Labor Market Freedom
Right-to-work laws make up nearly one-half of the labor regulation category and more than 2 percent of the entire freedom index. They are valued at over $10 billion a year.1 Right-to-work laws are controversial among libertarians and classical liberals because they override collective bargaining contracts reached between employers and employee unions, allowing employers to hire workers who do not pay agency fees to a union. Then again, right-to-work laws can be justified as a means of employer and employee self-defense against the mechanisms of the National Labor Relations Act, which essentially allows an “agency shop”—where workers have to pay union dues as a condition of employment—to form if a majority of workers vote in favor of this action.
The National Labor Relations Act violates the fundamental freedom of association and basic property rights, and right-to-work laws somewhat restore those freedoms, because few employers would voluntarily agree to an agency shop in the absence of the act. Although right-to-work laws violate the rights of some workers and employers, they restore freedom of association to a far greater number. In an ideal world, both the National Labor Relations Act and right-to-work laws would be repealed, and employees and employers would be free to negotiate as they saw fit, collectively or individually.
For those who disagree with our logic, we have produced alternative indexes to the freedom index that exclude right-to-work laws (see Appendix A in the PDF).
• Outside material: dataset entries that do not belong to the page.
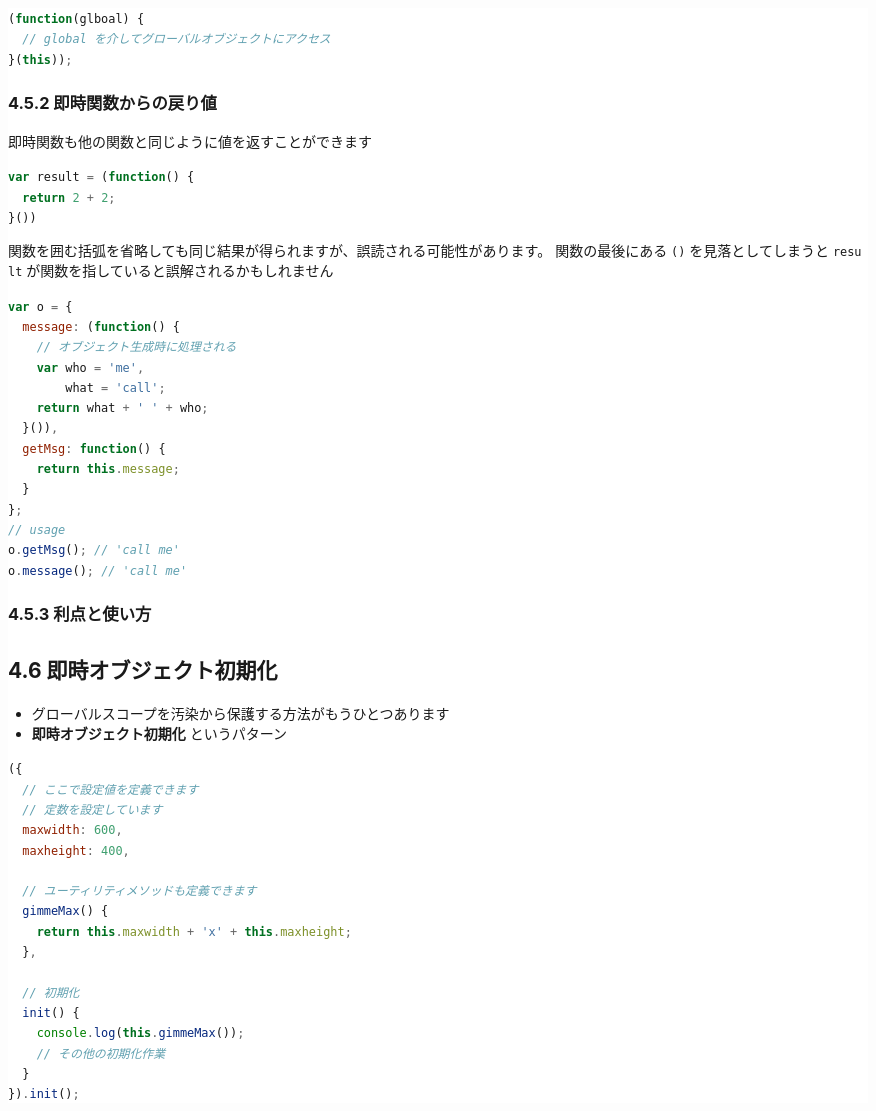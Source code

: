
 ```js
(function(glboal) {
  // global を介してグローバルオブジェクトにアクセス
}(this));
```


### 4.5.2 即時関数からの戻り値

即時関数も他の関数と同じように値を返すことができます

```js
var result = (function() {
  return 2 + 2;
}())
```

関数を囲む括弧を省略しても同じ結果が得られますが、誤読される可能性があります。
関数の最後にある `()` を見落としてしまうと `result` が関数を指していると誤解されるかもしれません

```js
var o = {
  message: (function() {
    // オブジェクト生成時に処理される
    var who = 'me',
        what = 'call';
    return what + ' ' + who;
  }()),
  getMsg: function() {
    return this.message;
  }
};
// usage
o.getMsg(); // 'call me'
o.message(); // 'call me'
```


### 4.5.3 利点と使い方


## 4.6 即時オブジェクト初期化

- グローバルスコープを汚染から保護する方法がもうひとつあります
- __即時オブジェクト初期化__ というパターン

```js
({
  // ここで設定値を定義できます
  // 定数を設定しています
  maxwidth: 600,
  maxheight: 400,

  // ユーティリティメソッドも定義できます
  gimmeMax() {
    return this.maxwidth + 'x' + this.maxheight;
  },

  // 初期化
  init() {
    console.log(this.gimmeMax());
    // その他の初期化作業
  }
}).init();
```
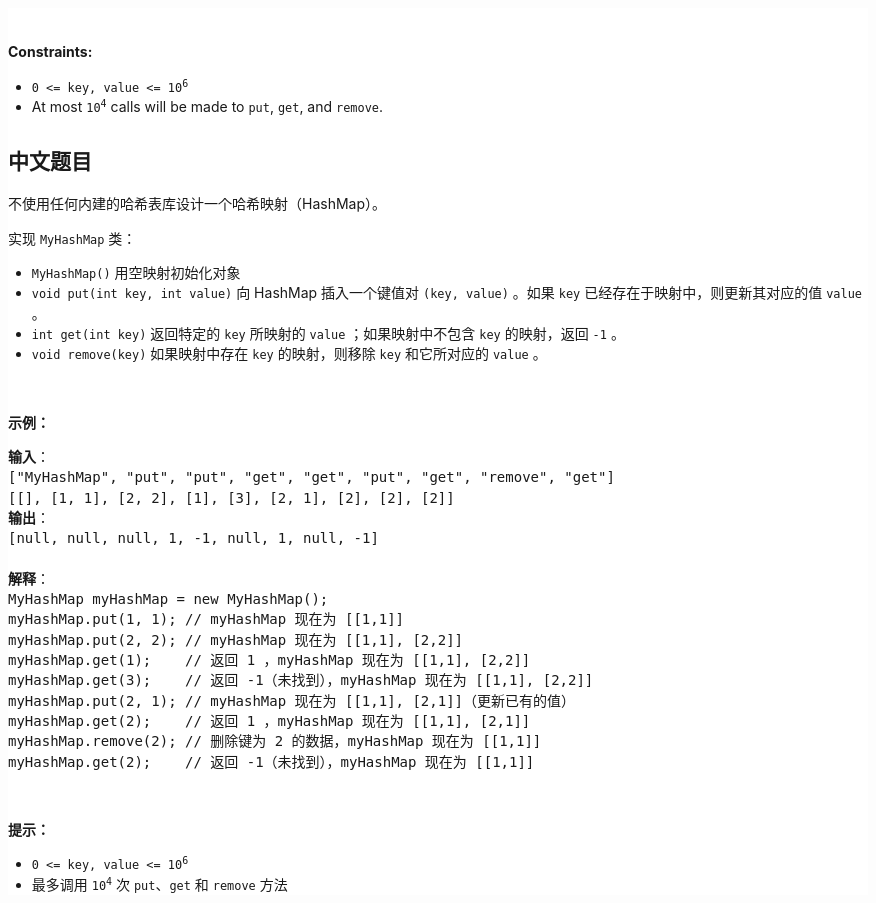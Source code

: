 <p>&nbsp;</p>
<p><strong>Constraints:</strong></p>

<ul>
	<li><code>0 &lt;= key, value &lt;= 10<sup>6</sup></code></li>
	<li>At most <code>10<sup>4</sup></code> calls will be made to <code>put</code>, <code>get</code>, and <code>remove</code>.</li>
</ul>
</div>

## 中文题目
<div><p>不使用任何内建的哈希表库设计一个哈希映射（HashMap）。</p>

<p>实现 <code>MyHashMap</code> 类：</p>

<ul>
	<li><code>MyHashMap()</code> 用空映射初始化对象</li>
	<li><code>void put(int key, int value)</code> 向 HashMap 插入一个键值对 <code>(key, value)</code> 。如果 <code>key</code> 已经存在于映射中，则更新其对应的值 <code>value</code> 。</li>
	<li><code>int get(int key)</code> 返回特定的 <code>key</code> 所映射的 <code>value</code> ；如果映射中不包含 <code>key</code> 的映射，返回 <code>-1</code> 。</li>
	<li><code>void remove(key)</code> 如果映射中存在 <code>key</code> 的映射，则移除 <code>key</code> 和它所对应的 <code>value</code> 。</li>
</ul>

<p> </p>

<p><strong>示例：</strong></p>

<pre>
<strong>输入</strong>：
["MyHashMap", "put", "put", "get", "get", "put", "get", "remove", "get"]
[[], [1, 1], [2, 2], [1], [3], [2, 1], [2], [2], [2]]
<strong>输出</strong>：
[null, null, null, 1, -1, null, 1, null, -1]

<strong>解释</strong>：
MyHashMap myHashMap = new MyHashMap();
myHashMap.put(1, 1); // myHashMap 现在为 [[1,1]]
myHashMap.put(2, 2); // myHashMap 现在为 [[1,1], [2,2]]
myHashMap.get(1);    // 返回 1 ，myHashMap 现在为 [[1,1], [2,2]]
myHashMap.get(3);    // 返回 -1（未找到），myHashMap 现在为 [[1,1], [2,2]]
myHashMap.put(2, 1); // myHashMap 现在为 [[1,1], [2,1]]（更新已有的值）
myHashMap.get(2);    // 返回 1 ，myHashMap 现在为 [[1,1], [2,1]]
myHashMap.remove(2); // 删除键为 2 的数据，myHashMap 现在为 [[1,1]]
myHashMap.get(2);    // 返回 -1（未找到），myHashMap 现在为 [[1,1]]
</pre>

<p> </p>

<p><strong>提示：</strong></p>

<ul>
	<li><code>0 <= key, value <= 10<sup>6</sup></code></li>
	<li>最多调用 <code>10<sup>4</sup></code> 次 <code>put</code>、<code>get</code> 和 <code>remove</code> 方法</li>
</ul>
Other policy variables in this category, in descending order of importance, are (a) short-term disability insurance requirements (the costs of which being lower labor productivity2 and administrative expenses for businesses3), the legalization and enforcement of worker noncompete agreements (costs being the transfer of income from stockholders to top executives and firms’ underinvestment in worker productivity4), state minimum-wage laws (Kaitz index adjusted for median wages), policies dealing with workers’ compensation (funding mechanisms and mandated coverages), requirements for employer verification of legal resident status, stricter-than-federal private employment discrimination laws (smoker status, marital status, age, and others), and mandated paid family leave. A limitation of our minimum-wage measure is that we include only state-level minimum wages, not local minimum wages, in part because data on median wages aren’t available at the local level.
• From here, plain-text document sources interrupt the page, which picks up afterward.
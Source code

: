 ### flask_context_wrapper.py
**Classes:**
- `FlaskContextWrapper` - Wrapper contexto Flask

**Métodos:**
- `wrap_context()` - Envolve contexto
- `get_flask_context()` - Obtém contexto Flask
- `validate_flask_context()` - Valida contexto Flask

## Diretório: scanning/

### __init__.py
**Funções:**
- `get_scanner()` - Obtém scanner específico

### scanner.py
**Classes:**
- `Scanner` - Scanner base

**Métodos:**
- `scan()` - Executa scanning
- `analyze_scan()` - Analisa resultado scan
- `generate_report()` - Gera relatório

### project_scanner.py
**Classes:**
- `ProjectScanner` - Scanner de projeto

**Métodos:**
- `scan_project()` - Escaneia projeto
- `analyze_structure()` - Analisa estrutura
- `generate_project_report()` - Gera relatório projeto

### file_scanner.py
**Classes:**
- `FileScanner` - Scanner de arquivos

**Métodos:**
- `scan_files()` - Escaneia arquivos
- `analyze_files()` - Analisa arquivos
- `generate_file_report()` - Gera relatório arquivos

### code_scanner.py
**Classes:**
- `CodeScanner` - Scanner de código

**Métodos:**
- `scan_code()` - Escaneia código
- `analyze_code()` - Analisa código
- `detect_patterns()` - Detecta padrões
Southern and Midwestern states occupy the top 11 spots on labor-market freedom, and they are particularly likely to have right-to-work laws and lack a minimum wage. Most of these states are seeing significant net in-migration and income growth. Left-of-center coastal states occupy the bottom six spots. The bottom five are also marked by stagnant populations and net out-migration.
Footnotes
1. Steven E. Abraham and Paula B. Voos, “Right-to-Work Laws: New Evidence from the Stock Market,” Southern Economic Journal 67, no. 2 (2000): 345–62; David T. Ellwood and Glenn Fine, “The Impact of Right-to-Work Laws on Union Organizing,” Journal of Political Economy 95, no. 2 (1987): 250–73; William J. Moore, “The Determinants and Effects of Right-to-Work Laws: A Review of the Recent Literature,” Journal of Labor Research 19, no. 3 (1998): 445–69; and Robert Krol and Shirley Svorny, “Unions and Employment Growth: Evidence from State Economic Recoveries,” Journal of Labor Research 28 (2007): 525–35.
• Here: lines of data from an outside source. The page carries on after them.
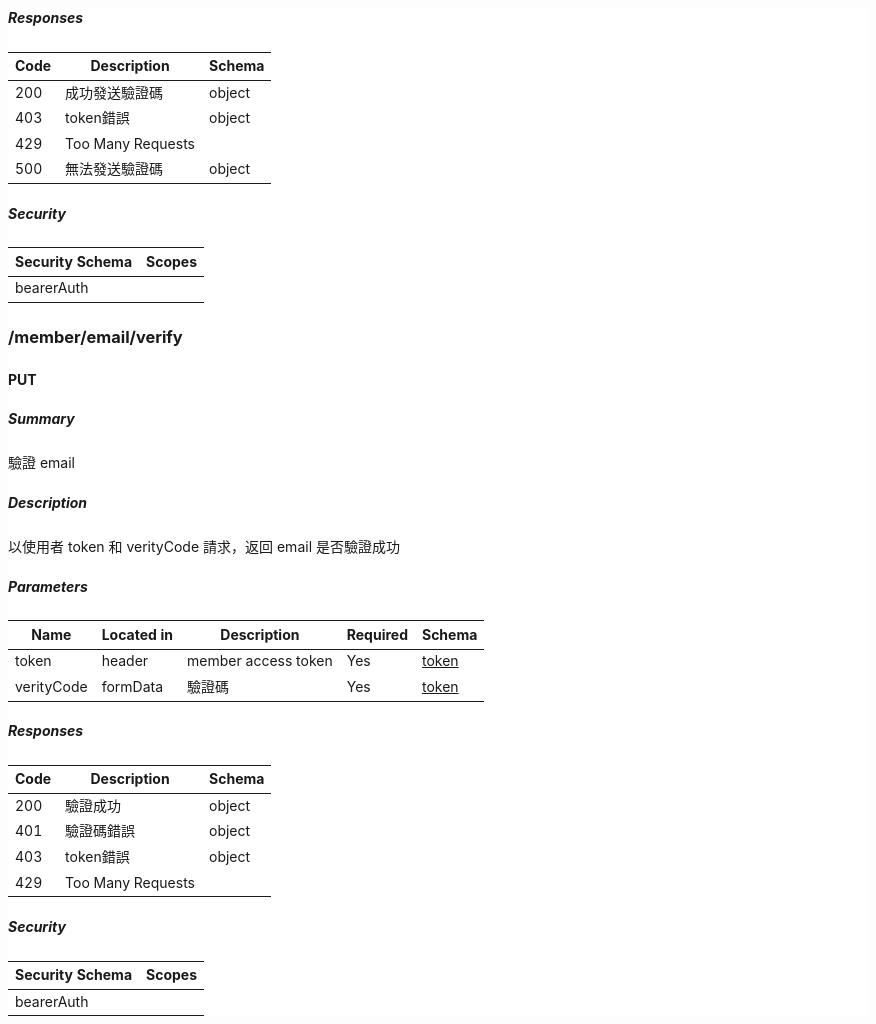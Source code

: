 ##### Responses

| Code | Description | Schema |
| ---- | ----------- | ------ |
| 200 | 成功發送驗證碼 | object |
| 403 | token錯誤 | object |
| 429 | Too Many Requests |  |
| 500 | 無法發送驗證碼 | object |

##### Security

| Security Schema | Scopes |
| --- | --- |
| bearerAuth | |

### /member/email/verify

#### PUT
##### Summary

驗證 email

##### Description

以使用者 token 和 verityCode 請求，返回 email 是否驗證成功

##### Parameters

| Name | Located in | Description | Required | Schema |
| ---- | ---------- | ----------- | -------- | ---- |
| token | header | member access token | Yes | [token](#token) |
| verityCode | formData | 驗證碼 | Yes | [token](#token) |

##### Responses

| Code | Description | Schema |
| ---- | ----------- | ------ |
| 200 | 驗證成功 | object |
| 401 | 驗證碼錯誤 | object |
| 403 | token錯誤 | object |
| 429 | Too Many Requests |  |

##### Security

| Security Schema | Scopes |
| --- | --- |
| bearerAuth | |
2. John Bound et al., “The Welfare Implications of Increasing Disability Insurance Benefit Generosity,” Journal of Public Economics 88, no. 12 (2004): 2487–514.
3. In other words, the funding mechanism (taxation) does not count here; it counts as part of the tax burden.
4. Mark J. Garmaise, “Ties That Truly Bind: Noncompetition Agreements, Executive Compensation, and Firm Investment,” Journal of Law, Economics, and Organization 27, no. 2 (2011): 376–425.